Capa is a programming language whose design centres on security properties. If you find a way that the language fails to deliver on those properties, a way to bypass the capability discipline, escape attenuation, or compromise the analyzer, please report it.
Please do not open a public GitHub issue for security reports.
Use GitHub's private vulnerability reporting channel:
- Go to https://github.com/nelsonduarte/capa-language/security/advisories/new
- Describe the issue in as much detail as you can:
- Affected version (
git rev-parse HEAD) - A minimal
.capareproduction, if applicable - Expected behaviour vs. what actually happens
- Why you believe it is a security issue (which property is broken)
- Affected version (
- Submit. Only repository maintainers will see the report.
You can also email nelson.duarte31@gmail.com with the subject line
[capa security]. PGP is not currently set up.
I aim to acknowledge reports within 7 days and to provide a detailed response within 30 days. Capa is a personal project; I will be transparent if a fix takes longer.
In scope:
- Compilation succeeds for a program that violates the capability discipline (e.g., a function performs IO without declaring the required capability, or aliases a capability across two arguments).
- Attenuation is bypassed at runtime: a capability constrained with
restrict_to(host)reaches a host it should not. - The
consumequalifier is bypassed (a value is used after consumption). - A way to obtain a built-in capability without it being a function
parameter (other than through
Unsafe/ Python interop, which is explicitly out of scope of the discipline by design). - Compilation accepts a program where a
@secretvalue reaches a public sink that the analyzer should reject: an information-flow / noninterference violation (for example under@strict_ifc). Capa's information-flow control is a first-class, machine-checked security property (cross-function and per-field IFC, implicit-flow enforcement under@strict_ifc), backed by the Agdalambda_ifnoninterference proof. The analyzer itself is not formally verified; the proof is over thelambda_ifmodel, so a soundness gap between the analyzer and that model is in scope. - Crash or arbitrary code execution in the analyzer / transpiler when
given a malformed
.capainput. While Capa is not yet positioned as a sandbox for untrusted source, defensible behaviour matters.
Out of scope:
- A program that legitimately receives a capability and uses it maliciously. Capa narrows where authority can hide; it does not audit what holders of authority choose to do.

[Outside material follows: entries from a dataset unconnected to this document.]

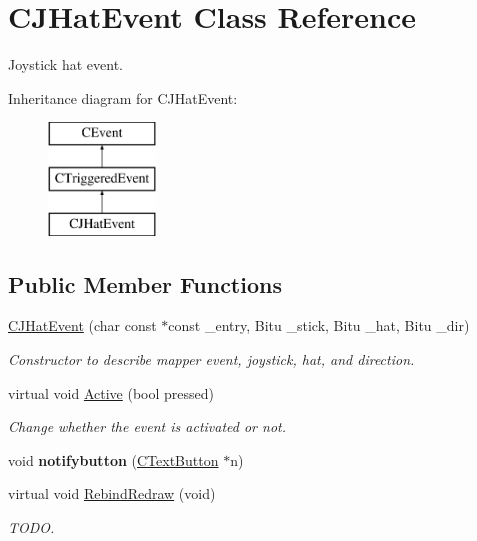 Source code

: \hypertarget{classCJHatEvent}{\section{C\-J\-Hat\-Event Class Reference}
\label{classCJHatEvent}
}


Joystick hat event.  


Inheritance diagram for C\-J\-Hat\-Event\-:\begin{figure}[H]
\begin{center}
\leavevmode
\includegraphics[height=3.000000cm]{classCJHatEvent}
\end{center}
\end{figure}
\subsection*{Public Member Functions}
\begin{DoxyCompactItemize}
\item 
\hypertarget{classCJHatEvent_a75c1276a13b233799993bb69bfbffedf}{\hyperlink{classCJHatEvent_a75c1276a13b233799993bb69bfbffedf}{C\-J\-Hat\-Event} (char const $\ast$const \-\_\-entry, Bitu \-\_\-stick, Bitu \-\_\-hat, Bitu \-\_\-dir)}\label{classCJHatEvent_a75c1276a13b233799993bb69bfbffedf}

\begin{DoxyCompactList}\small\item\em Constructor to describe mapper event, joystick, hat, and direction. \end{DoxyCompactList}\item 
\hypertarget{classCJHatEvent_ad4b66a30f706388e5568090963a22dee}{virtual void \hyperlink{classCJHatEvent_ad4b66a30f706388e5568090963a22dee}{Active} (bool pressed)}\label{classCJHatEvent_ad4b66a30f706388e5568090963a22dee}

\begin{DoxyCompactList}\small\item\em Change whether the event is activated or not. \end{DoxyCompactList}\item 
\hypertarget{classCJHatEvent_a45aec7b7ece627bc98e8c0609b4f811e}{void {\bfseries notifybutton} (\hyperlink{classCTextButton}{C\-Text\-Button} $\ast$n)}\label{classCJHatEvent_a45aec7b7ece627bc98e8c0609b4f811e}

\item 
\hypertarget{classCJHatEvent_a5f79e810066c2abad7883b5e311fa573}{virtual void \hyperlink{classCJHatEvent_a5f79e810066c2abad7883b5e311fa573}{Rebind\-Redraw} (void)}\label{classCJHatEvent_a5f79e810066c2abad7883b5e311fa573}

\begin{DoxyCompactList}\small\item\em T\-O\-D\-O. \end{DoxyCompactList}\end{DoxyCompactItemize}
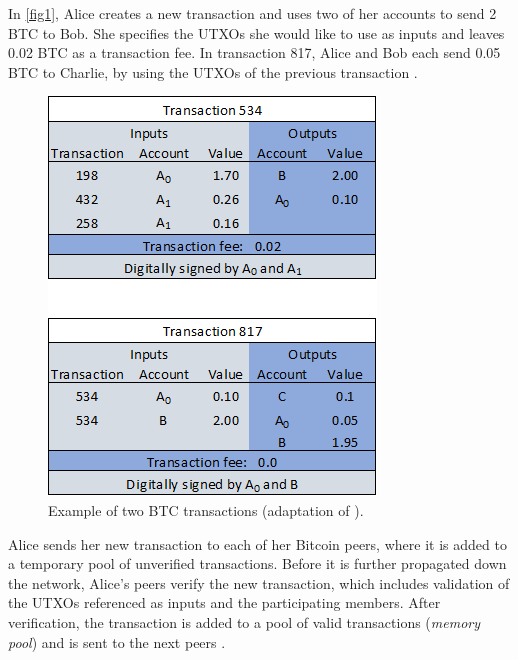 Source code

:\documentclass[a4paper,12pt,twoside]{report}
\begin{document}
In \autoref{fig1}, Alice creates a new transaction and uses two of her accounts to send 2 BTC to Bob. She specifies the UTXOs she would like to use as inputs and leaves 0.02 BTC as a transaction fee. In transaction 817, Alice and Bob each send 0.05 BTC to Charlie, by using the UTXOs of the previous transaction \cite{DSAwithTime}.
\begin{figure}[ht]
	\centering
  \includegraphics[scale=0.7]{TransactionExample.png}
	\caption{Example of two BTC transactions (adaptation of \cite{DSAwithTime}).}
	\label{fig1}
\end{figure}

Alice sends her new transaction to each of her Bitcoin peers, where it is added to a temporary pool of unverified transactions. Before it is further propagated down the network, Alice's peers verify the new transaction, which includes validation of the UTXOs referenced as inputs and the participating members. After verification, the transaction is added to a pool of valid transactions (\textit{memory pool}) and is sent to the next peers \cite{antonopoulos2017mastering}.
\end{document}

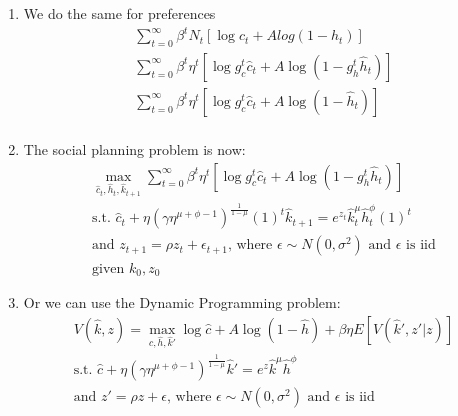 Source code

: \documentclass[answers]{exam}
\begin{document}
\begin{questions}
\begin{parts}
\begin{solution}
\begin{enumerate}
            \item We do the same for preferences 
            \begin{align*}
                \sum_{t=0}^{\infty} \beta^t N_t [\log{c_t} + A log(1-h_t)]\\
                \sum_{t=0}^{\infty} \beta^t \eta^t [\log{g_c^t \hat{c}_t} + A \log(1-g_h^t \hat{h}_t)]\\
                \sum_{t=0}^{\infty} \beta^t \eta^t [\log{g_c^t \hat{c}_t} + A \log(1- \hat{h}_t)]\\
            \end{align*}
            \item The social planning problem is now:
            \begin{align*}
                \max_{\hat{c}_t,\hat{h}_t,\hat{k}_{t+1}}\sum_{t=0}^{\infty} \beta^t \eta^t [\log{g_c^t \hat{c}_t} + A \log(1-g_h^t \hat{h}_t)]\\
                \text{s.t. } \hat{c}_t + \eta (\gamma \eta^{\mu + \phi -1})^{\frac{1}{1-\mu}} (1)^t \hat{k}_{t+1} = e^{z_t} \hat{k}_t^\mu \hat{h}_t^\phi (1)^t\\
                \text{and } z_{t+1} = \rho z_t + \epsilon_{t+1} \text{, where $\epsilon \sim N(0,\sigma^2)$ and $\epsilon$ is iid}\\
                \text{given $k_0, z_0$}
            \end{align*}
            \item Or we can use the Dynamic Programming problem:
            \begin{align*}
                V(\hat{k},z) = \max_{\hat{c},\hat{h},\hat{k}'} \log{\hat{c} + A \log(1-\hat{h})} + \beta \eta E[V(\hat{k}',z'|z)]\\
                \text{s.t. } \hat{c} + \eta (\gamma \eta^{\mu + \phi -1})^{\frac{1}{1-\mu}} \hat{k}' = e^{z} \hat{k}^\mu \hat{h}^\phi\\
                \text{and } z' = \rho z + \epsilon \text{, where $\epsilon \sim N(0,\sigma^2)$ and $\epsilon$ is iid}
            \end{align*}
        \end{enumerate}

        \end{solution}
\end{parts}
\end{questions}
\end{document}
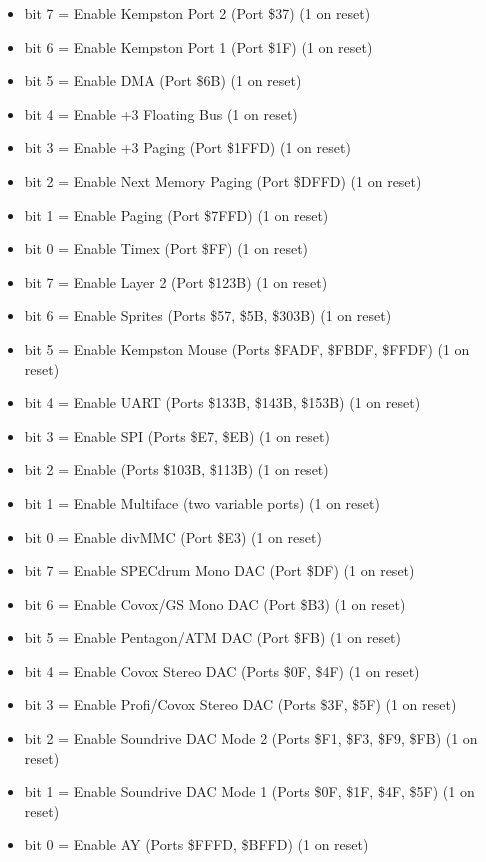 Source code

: \begin{itemize}
\item bit 7 = Enable Kempston Port 2 (Port \$37) (1 on reset)
\item bit 6 = Enable Kempston Port 1 (Port \$1F) (1 on reset)
\item bit 5 = Enable DMA (Port \$6B) (1 on reset)
\item bit 4 = Enable +3 Floating Bus (1 on reset)
\item bit 3 = Enable +3 Paging (Port \$1FFD) (1 on reset)
\item bit 2 = Enable Next Memory Paging (Port \$DFFD) (1 on reset)
\item bit 1 = Enable Paging (Port \$7FFD) (1 on reset)
\item bit 0 = Enable Timex (Port \$FF) (1 on reset)
\end{itemize}

\begin{itemize}
\item bit 7 = Enable Layer 2 (Port \$123B) (1 on reset)
\item bit 6 = Enable Sprites (Ports \$57, \$5B, \$303B) (1 on reset)
\item bit 5 = Enable Kempston Mouse (Ports \$FADF, \$FBDF, \$FFDF) (1
  on reset)
\item bit 4 = Enable UART (Ports \$133B, \$143B, \$153B) (1 on reset)
\item bit 3 = Enable SPI (Ports \$E7, \$EB) (1 on reset)
\item bit 2 = Enable \iic (Ports \$103B, \$113B) (1 on reset)
\item bit 1 = Enable Multiface (two variable ports) (1 on reset)
\item bit 0 = Enable divMMC (Port \$E3) (1 on reset)
\end{itemize}

\begin{itemize}
\item bit 7 = Enable SPECdrum Mono DAC (Port \$DF) (1 on reset)
\item bit 6 = Enable Covox/GS Mono DAC (Port \$B3) (1 on reset)
\item bit 5 = Enable Pentagon/ATM DAC (Port \$FB) (1 on reset)
\item bit 4 = Enable Covox Stereo DAC (Ports \$0F, \$4F) (1 on reset)
\item bit 3 = Enable Profi/Covox Stereo DAC (Ports \$3F, \$5F) (1 on
  reset)
\item bit 2 = Enable Soundrive DAC Mode 2 (Ports \$F1, \$F3, \$F9,
  \$FB) (1 on reset)
\item bit 1 = Enable Soundrive DAC Mode 1 (Ports \$0F, \$1F, \$4F,
  \$5F) (1 on reset)
\item bit 0 = Enable AY (Ports \$FFFD, \$BFFD) (1 on reset)
\end{itemize}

- Attacks that require uses of the
Unsafecapability orpy_import. The Python interop boundary deliberately exits the discipline. - Issues with third-party Python packages used at build time.
- Theoretical issues in the type system that have no concrete attack.
Capa is at version 1.0 and is a one-person project. Only the latest tagged release is supported for security fixes. I may publish patch releases for the latest minor when a fix is significant.
| Version | Supported |
|---|---|
| 1.0.x | yes |
| < 1.0 | no, please upgrade |
I will coordinate public disclosure with the reporter. A typical flow:
- Reporter submits via the channel above.
- Maintainer acknowledges and triages.
- Maintainer prepares a fix on a private branch.
- A GitHub Security Advisory is drafted with the reporter as a collaborator.
- The fix is merged and tagged; the advisory is published the same day.
- Reporter is credited in the advisory (unless they request otherwise).